* Recorded data
= = =
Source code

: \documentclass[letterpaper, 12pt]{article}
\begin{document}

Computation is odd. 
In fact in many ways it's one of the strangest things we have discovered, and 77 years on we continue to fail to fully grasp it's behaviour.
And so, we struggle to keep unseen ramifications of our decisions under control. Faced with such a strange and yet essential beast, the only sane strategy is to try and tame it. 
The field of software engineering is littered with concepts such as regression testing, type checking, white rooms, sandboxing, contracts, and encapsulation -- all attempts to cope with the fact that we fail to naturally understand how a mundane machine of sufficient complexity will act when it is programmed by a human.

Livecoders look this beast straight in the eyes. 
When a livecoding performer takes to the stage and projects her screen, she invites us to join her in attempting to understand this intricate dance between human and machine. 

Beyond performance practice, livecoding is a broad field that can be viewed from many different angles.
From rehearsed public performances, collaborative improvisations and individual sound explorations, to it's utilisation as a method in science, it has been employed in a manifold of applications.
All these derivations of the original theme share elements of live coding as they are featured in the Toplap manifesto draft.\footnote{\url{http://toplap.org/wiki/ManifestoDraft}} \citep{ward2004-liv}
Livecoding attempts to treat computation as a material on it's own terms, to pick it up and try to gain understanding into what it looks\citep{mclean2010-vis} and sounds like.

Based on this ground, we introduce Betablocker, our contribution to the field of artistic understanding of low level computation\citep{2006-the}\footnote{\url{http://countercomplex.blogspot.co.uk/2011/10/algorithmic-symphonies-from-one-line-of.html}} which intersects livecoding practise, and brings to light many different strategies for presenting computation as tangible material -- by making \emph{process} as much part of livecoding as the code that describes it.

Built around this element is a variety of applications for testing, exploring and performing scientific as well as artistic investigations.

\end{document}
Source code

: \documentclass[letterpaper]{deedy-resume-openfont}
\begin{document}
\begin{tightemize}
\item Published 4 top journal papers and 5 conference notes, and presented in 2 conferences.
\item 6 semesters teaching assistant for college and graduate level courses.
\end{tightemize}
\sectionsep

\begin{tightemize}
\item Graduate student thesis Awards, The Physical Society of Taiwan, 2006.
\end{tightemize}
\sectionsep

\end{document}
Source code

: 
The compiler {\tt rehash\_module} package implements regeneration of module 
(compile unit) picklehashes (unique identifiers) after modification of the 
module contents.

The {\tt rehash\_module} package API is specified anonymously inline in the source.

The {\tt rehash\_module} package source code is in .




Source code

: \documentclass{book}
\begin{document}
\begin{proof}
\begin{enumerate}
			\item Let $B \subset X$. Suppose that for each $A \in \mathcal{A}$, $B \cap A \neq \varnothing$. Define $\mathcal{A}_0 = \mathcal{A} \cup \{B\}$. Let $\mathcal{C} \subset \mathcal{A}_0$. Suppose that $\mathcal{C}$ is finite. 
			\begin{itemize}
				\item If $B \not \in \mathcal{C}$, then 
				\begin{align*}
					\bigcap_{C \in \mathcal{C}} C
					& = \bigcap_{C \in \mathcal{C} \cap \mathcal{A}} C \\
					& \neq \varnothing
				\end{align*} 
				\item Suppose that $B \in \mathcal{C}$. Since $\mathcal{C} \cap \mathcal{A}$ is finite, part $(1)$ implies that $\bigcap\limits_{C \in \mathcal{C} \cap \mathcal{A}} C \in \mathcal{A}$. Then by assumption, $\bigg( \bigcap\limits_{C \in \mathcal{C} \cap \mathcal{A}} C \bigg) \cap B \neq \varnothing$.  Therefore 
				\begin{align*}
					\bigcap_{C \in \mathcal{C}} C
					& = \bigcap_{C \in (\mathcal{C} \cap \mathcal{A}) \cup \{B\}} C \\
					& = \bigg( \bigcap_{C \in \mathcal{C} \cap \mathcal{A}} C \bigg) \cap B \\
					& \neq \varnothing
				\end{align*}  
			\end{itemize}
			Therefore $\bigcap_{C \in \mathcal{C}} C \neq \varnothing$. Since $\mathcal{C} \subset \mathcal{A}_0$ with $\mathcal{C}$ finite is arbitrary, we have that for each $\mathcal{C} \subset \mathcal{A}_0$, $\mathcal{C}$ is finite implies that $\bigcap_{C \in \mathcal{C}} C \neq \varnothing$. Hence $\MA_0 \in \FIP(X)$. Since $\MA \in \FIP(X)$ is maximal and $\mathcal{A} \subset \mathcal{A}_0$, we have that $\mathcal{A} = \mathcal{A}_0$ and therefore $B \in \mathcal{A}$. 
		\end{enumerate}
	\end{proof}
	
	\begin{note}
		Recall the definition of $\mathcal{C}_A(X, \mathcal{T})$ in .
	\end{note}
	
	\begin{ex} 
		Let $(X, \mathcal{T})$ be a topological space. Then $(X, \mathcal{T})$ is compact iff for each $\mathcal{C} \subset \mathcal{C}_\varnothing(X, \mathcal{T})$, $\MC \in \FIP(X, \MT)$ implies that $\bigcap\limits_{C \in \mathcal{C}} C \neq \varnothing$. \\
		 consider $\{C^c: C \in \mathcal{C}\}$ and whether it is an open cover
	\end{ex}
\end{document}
= = =
* What the task asks
Look through the records and copy down every line that holds "align".

* Task solution
				\begin{align*}
				\end{align*} 
				\begin{align*}
				\end{align*}  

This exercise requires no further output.